▶ _What the task asks_:
The data below is to be transcribed word for word; pictures are to be excluded.

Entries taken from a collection
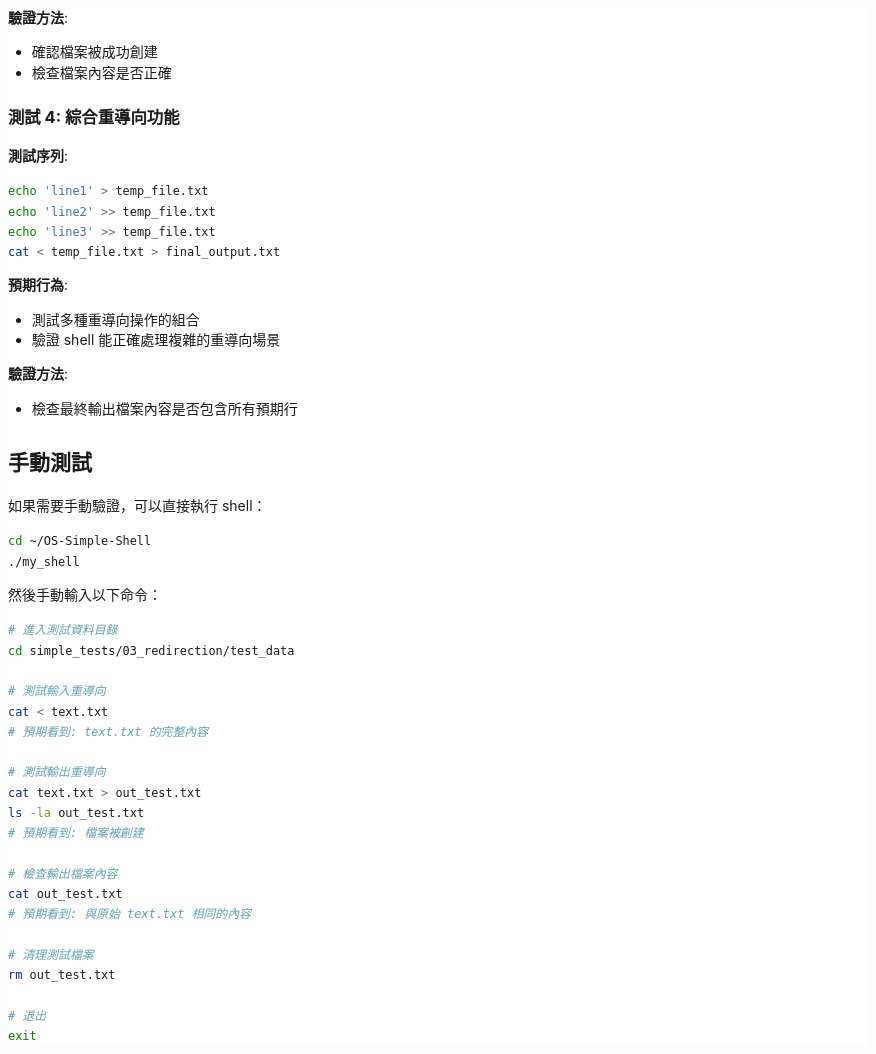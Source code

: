 **驗證方法**: 
- 確認檔案被成功創建
- 檢查檔案內容是否正確

### 測試 4: 綜合重導向功能

**測試序列**:
```bash
echo 'line1' > temp_file.txt
echo 'line2' >> temp_file.txt
echo 'line3' >> temp_file.txt
cat < temp_file.txt > final_output.txt
```

**預期行為**:
- 測試多種重導向操作的組合
- 驗證 shell 能正確處理複雜的重導向場景

**驗證方法**: 
- 檢查最終輸出檔案內容是否包含所有預期行

## 手動測試
如果需要手動驗證，可以直接執行 shell：

```bash
cd ~/OS-Simple-Shell
./my_shell
```

然後手動輸入以下命令：

```bash
# 進入測試資料目錄
cd simple_tests/03_redirection/test_data

# 測試輸入重導向
cat < text.txt
# 預期看到: text.txt 的完整內容

# 測試輸出重導向
cat text.txt > out_test.txt
ls -la out_test.txt
# 預期看到: 檔案被創建

# 檢查輸出檔案內容
cat out_test.txt
# 預期看到: 與原始 text.txt 相同的內容

# 清理測試檔案
rm out_test.txt

# 退出
exit
```
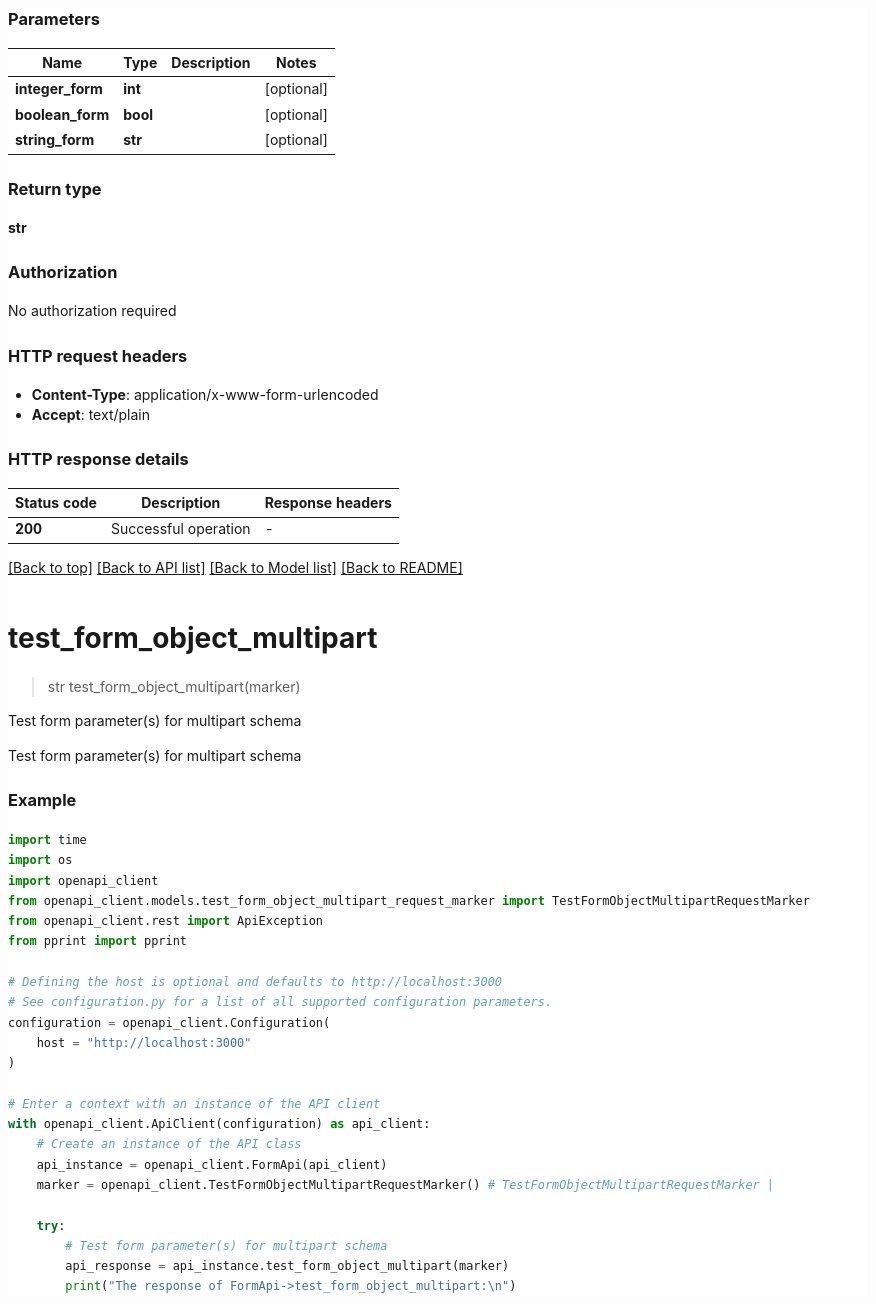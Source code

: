 
### Parameters

Name | Type | Description  | Notes
------------- | ------------- | ------------- | -------------
 **integer_form** | **int**|  | [optional] 
 **boolean_form** | **bool**|  | [optional] 
 **string_form** | **str**|  | [optional] 

### Return type

**str**

### Authorization

No authorization required

### HTTP request headers

 - **Content-Type**: application/x-www-form-urlencoded
 - **Accept**: text/plain

### HTTP response details
| Status code | Description | Response headers |
|-------------|-------------|------------------|
**200** | Successful operation |  -  |

[[Back to top]](#) [[Back to API list]](../README.md#documentation-for-api-endpoints) [[Back to Model list]](../README.md#documentation-for-models) [[Back to README]](../README.md)

# **test_form_object_multipart**
> str test_form_object_multipart(marker)

Test form parameter(s) for multipart schema

Test form parameter(s) for multipart schema

### Example

```python
import time
import os
import openapi_client
from openapi_client.models.test_form_object_multipart_request_marker import TestFormObjectMultipartRequestMarker
from openapi_client.rest import ApiException
from pprint import pprint

# Defining the host is optional and defaults to http://localhost:3000
# See configuration.py for a list of all supported configuration parameters.
configuration = openapi_client.Configuration(
    host = "http://localhost:3000"
)

# Enter a context with an instance of the API client
with openapi_client.ApiClient(configuration) as api_client:
    # Create an instance of the API class
    api_instance = openapi_client.FormApi(api_client)
    marker = openapi_client.TestFormObjectMultipartRequestMarker() # TestFormObjectMultipartRequestMarker | 

    try:
        # Test form parameter(s) for multipart schema
        api_response = api_instance.test_form_object_multipart(marker)
        print("The response of FormApi->test_form_object_multipart:\n")
```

▶ _Task output_:
Source code

: **驗證方法**: 
- 確認檔案被成功創建
- 檢查檔案內容是否正確

### 測試 4: 綜合重導向功能

**測試序列**:
```bash
echo 'line1' > temp_file.txt
echo 'line2' >> temp_file.txt
echo 'line3' >> temp_file.txt
cat < temp_file.txt > final_output.txt
```

**預期行為**:
- 測試多種重導向操作的組合
- 驗證 shell 能正確處理複雜的重導向場景

**驗證方法**: 
- 檢查最終輸出檔案內容是否包含所有預期行

## 手動測試
如果需要手動驗證，可以直接執行 shell：

```bash
cd ~/OS-Simple-Shell
./my_shell
```

然後手動輸入以下命令：

```bash
# 進入測試資料目錄
cd simple_tests/03_redirection/test_data

# 測試輸入重導向
cat < text.txt
# 預期看到: text.txt 的完整內容

# 測試輸出重導向
cat text.txt > out_test.txt
ls -la out_test.txt
# 預期看到: 檔案被創建

# 檢查輸出檔案內容
cat out_test.txt
# 預期看到: 與原始 text.txt 相同的內容

# 清理測試檔案
rm out_test.txt

# 退出
exit
```
Source code

: 
### Parameters

Name | Type | Description  | Notes
------------- | ------------- | ------------- | -------------
 **integer_form** | **int**|  | [optional] 
 **boolean_form** | **bool**|  | [optional] 
 **string_form** | **str**|  | [optional] 

### Return type

**str**

### Authorization

No authorization required

### HTTP request headers

 - **Content-Type**: application/x-www-form-urlencoded
 - **Accept**: text/plain

### HTTP response details
| Status code | Description | Response headers |
|-------------|-------------|------------------|
**200** | Successful operation |  -  |

[[Back to top]](#) [[Back to API list]](../README.md#documentation-for-api-endpoints) [[Back to Model list]](../README.md#documentation-for-models) [[Back to README]](../README.md)

# **test_form_object_multipart**
> str test_form_object_multipart(marker)

Test form parameter(s) for multipart schema

Test form parameter(s) for multipart schema

### Example

```python
import time
import os
import openapi_client
from openapi_client.models.test_form_object_multipart_request_marker import TestFormObjectMultipartRequestMarker
from openapi_client.rest import ApiException
from pprint import pprint

# Defining the host is optional and defaults to http://localhost:3000
# See configuration.py for a list of all supported configuration parameters.
configuration = openapi_client.Configuration(
    host = "http://localhost:3000"
)

# Enter a context with an instance of the API client
with openapi_client.ApiClient(configuration) as api_client:
    # Create an instance of the API class
    api_instance = openapi_client.FormApi(api_client)
    marker = openapi_client.TestFormObjectMultipartRequestMarker() # TestFormObjectMultipartRequestMarker | 

    try:
        # Test form parameter(s) for multipart schema
        api_response = api_instance.test_form_object_multipart(marker)
        print("The response of FormApi->test_form_object_multipart:\n")
```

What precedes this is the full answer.